Dalke Scientific Software: More science. Less time. Products
[ previous | newer ]     /home/writings/diary/archive/2006/08/22/pyprotocols_for_output_generation

PyProtocols for output generation

I've been doing some experimentation with PyProtocols.

A few years ago I wrote PyRSS2Gen. Most of my other modules are rather domain-specific so by comparison that's proved to be a rather popular download, especially when scaled by development time.

PyRSS2Gen uses a 2-step process for publishing a feed. Make a Python data structure (directly based on the RSS 2.0 data model) then serialize it to the right format.

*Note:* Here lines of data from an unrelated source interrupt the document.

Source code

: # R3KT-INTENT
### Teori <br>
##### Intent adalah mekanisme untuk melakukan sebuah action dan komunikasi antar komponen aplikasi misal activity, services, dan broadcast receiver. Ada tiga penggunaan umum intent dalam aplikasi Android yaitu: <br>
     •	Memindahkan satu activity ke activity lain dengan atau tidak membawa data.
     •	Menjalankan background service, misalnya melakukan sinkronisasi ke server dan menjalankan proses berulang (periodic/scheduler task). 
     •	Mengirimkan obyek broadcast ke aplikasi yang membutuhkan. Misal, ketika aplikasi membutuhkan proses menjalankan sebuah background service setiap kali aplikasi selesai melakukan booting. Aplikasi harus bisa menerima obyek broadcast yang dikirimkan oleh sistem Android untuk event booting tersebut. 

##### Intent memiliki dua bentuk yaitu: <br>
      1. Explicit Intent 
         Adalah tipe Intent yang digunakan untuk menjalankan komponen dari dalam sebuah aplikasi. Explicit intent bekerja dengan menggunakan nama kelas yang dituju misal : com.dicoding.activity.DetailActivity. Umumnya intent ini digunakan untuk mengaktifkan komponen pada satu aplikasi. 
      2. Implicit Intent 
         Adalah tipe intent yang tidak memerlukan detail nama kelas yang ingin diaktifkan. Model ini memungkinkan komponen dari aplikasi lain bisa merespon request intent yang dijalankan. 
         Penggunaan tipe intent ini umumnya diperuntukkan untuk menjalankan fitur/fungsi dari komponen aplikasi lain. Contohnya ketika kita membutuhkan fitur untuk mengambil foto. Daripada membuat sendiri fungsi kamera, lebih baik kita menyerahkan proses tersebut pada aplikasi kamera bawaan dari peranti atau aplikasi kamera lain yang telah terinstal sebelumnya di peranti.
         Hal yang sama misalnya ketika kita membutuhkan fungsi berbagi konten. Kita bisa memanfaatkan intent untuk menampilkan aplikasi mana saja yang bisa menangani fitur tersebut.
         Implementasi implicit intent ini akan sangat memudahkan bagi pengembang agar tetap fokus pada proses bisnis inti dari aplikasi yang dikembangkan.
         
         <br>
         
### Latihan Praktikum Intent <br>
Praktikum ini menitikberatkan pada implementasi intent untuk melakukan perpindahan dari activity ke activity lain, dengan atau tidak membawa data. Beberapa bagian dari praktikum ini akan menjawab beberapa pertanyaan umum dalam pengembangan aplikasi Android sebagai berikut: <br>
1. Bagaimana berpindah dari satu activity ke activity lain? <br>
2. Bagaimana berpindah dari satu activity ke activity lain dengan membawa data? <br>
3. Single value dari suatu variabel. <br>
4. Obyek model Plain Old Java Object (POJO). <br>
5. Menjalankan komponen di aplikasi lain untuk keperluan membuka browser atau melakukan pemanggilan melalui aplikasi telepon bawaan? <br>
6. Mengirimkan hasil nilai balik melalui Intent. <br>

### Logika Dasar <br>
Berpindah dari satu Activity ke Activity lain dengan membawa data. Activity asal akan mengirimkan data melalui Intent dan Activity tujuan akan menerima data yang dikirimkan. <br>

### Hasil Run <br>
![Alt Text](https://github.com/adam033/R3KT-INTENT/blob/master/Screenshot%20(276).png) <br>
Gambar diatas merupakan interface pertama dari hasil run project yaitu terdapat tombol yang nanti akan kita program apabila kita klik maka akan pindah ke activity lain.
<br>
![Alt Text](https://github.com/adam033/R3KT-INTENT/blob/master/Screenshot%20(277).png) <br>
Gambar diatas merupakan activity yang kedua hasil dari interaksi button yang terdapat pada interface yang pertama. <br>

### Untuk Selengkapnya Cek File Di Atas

I believe a data container should know nothing about I/O. The logic for loading and saving should be done elsewhere. My primary reason is to simplify support for alternate formats. That's not a strong argument for PyRSS2Gen because it's designed to emit a single format. Even worse, when done as an external function the output generation logic ends up looking like the data structure, including switch statements to handle polymorphic children correctly.

Hence PyRSS2Gen does not use an external function for output generation. Each class implements a "publish" method which serializes self through a SAX 2 handler. Adding a new data type for an existing slot is simple. Make sure it implements the publish method. If it's a new slot (an extension to the spec) then you'll also have to modify the parent so it knows to call the new child. I faked it in PyRSS2Gen by using a "publish_extensions" method hook.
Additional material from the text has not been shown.